The real problem was that Apple wrote the Google Maps app, and wasn't willing
to cooperate with Google on it at all. Literally, they demanded some basic
protocol specs and then wrote the app themselves. This led to several
problems:

1\. They refused to tell Google what changes they were making to their app,
which led to:

2\. Repeatedly screwing up their implementation in ways that very seriously
threatened the stability of the entire Google Maps services (think: slamming
the servers with way more traffic than any reasonable implementation should).

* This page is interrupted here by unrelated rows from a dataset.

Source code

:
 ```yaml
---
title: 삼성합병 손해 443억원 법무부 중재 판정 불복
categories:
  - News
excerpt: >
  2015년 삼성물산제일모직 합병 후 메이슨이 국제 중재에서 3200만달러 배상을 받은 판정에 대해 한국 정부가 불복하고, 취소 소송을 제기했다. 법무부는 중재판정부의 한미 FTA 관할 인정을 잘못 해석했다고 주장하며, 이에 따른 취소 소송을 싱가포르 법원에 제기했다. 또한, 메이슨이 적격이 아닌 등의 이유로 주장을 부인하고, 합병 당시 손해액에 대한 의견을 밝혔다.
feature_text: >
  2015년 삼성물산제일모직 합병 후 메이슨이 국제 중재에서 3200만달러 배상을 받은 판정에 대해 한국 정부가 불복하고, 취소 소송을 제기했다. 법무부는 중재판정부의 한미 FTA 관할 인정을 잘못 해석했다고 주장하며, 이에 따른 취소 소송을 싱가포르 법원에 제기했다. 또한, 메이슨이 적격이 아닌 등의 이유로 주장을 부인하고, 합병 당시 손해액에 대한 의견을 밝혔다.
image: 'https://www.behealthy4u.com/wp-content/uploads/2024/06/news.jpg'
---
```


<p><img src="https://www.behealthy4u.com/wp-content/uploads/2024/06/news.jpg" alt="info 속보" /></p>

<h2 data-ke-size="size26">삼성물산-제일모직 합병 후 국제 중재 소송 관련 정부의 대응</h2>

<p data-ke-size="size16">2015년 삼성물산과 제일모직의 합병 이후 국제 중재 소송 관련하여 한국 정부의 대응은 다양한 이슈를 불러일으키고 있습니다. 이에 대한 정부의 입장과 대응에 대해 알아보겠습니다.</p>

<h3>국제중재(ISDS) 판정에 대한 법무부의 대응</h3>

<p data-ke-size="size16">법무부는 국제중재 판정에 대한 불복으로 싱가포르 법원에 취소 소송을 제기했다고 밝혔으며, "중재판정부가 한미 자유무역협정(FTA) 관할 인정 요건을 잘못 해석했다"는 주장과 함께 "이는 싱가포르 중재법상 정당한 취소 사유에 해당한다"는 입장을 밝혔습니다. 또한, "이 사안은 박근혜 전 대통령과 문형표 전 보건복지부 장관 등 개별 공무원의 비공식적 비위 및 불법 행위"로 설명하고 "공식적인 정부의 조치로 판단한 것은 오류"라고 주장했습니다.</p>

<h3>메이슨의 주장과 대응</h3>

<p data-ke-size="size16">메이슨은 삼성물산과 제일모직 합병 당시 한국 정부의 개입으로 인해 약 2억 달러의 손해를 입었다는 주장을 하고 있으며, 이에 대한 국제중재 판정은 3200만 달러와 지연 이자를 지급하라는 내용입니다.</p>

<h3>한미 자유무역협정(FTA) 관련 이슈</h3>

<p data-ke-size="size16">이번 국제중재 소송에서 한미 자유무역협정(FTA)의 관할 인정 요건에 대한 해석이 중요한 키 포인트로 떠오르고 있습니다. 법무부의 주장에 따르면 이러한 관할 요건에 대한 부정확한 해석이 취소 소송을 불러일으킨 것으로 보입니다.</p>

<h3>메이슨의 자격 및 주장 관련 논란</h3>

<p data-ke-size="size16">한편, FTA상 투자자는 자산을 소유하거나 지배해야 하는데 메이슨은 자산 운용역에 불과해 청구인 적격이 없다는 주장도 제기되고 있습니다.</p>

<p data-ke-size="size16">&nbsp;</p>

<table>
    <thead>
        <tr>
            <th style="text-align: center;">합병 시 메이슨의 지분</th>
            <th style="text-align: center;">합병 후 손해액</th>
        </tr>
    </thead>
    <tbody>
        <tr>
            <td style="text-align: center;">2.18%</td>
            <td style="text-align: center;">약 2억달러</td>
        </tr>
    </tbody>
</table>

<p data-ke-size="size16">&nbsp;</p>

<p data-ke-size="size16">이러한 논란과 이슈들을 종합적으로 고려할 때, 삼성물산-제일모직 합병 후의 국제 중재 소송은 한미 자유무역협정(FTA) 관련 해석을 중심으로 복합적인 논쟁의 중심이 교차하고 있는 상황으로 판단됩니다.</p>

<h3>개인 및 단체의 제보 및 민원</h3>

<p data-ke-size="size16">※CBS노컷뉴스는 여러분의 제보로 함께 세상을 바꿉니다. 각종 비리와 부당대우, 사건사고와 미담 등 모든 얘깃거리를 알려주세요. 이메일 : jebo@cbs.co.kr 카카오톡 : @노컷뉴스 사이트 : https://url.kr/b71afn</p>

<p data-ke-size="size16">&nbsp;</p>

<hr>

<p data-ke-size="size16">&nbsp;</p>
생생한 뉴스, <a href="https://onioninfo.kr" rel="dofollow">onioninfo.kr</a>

Apple love to claim the best results arise from integrating hardware, software
and services. Well, guess what, that logic works in both directions: by
preventing even basic cooperation between the Apple team writing the GMaps
app, and the rest of the GMaps team, they created massive problems. Especially
because at this time Apple engineering had no serious experience with large
online services ... MobileMe was a disaster ... and so they kept making basic
mistakes no Google team would ever make. They also refused Google's help to
stop making them.

3\. The GMaps team was much larger and better funded than the iOS team, so iOS
rapidly fell behind the featureset available on Android and the web. Google
attempted to fix this by writing their own GMaps app, which Apple then
_blocked_ on the grounds it was competitive with their own (this was back when
they had this policy).

Basically the relationship was antagonistic from the start from Apple's side,
and rapidly spiralled downhill as Google's own services accelerated away from
what Apple was capable of.

The whole Apple schtick that Google was desperate to violate privacy or get
telemetry is just an advertising attack angle: it shouldn't work on the sort
of people who read Hacker News. Apple Maps is architecturally identical to
Google Maps, after all.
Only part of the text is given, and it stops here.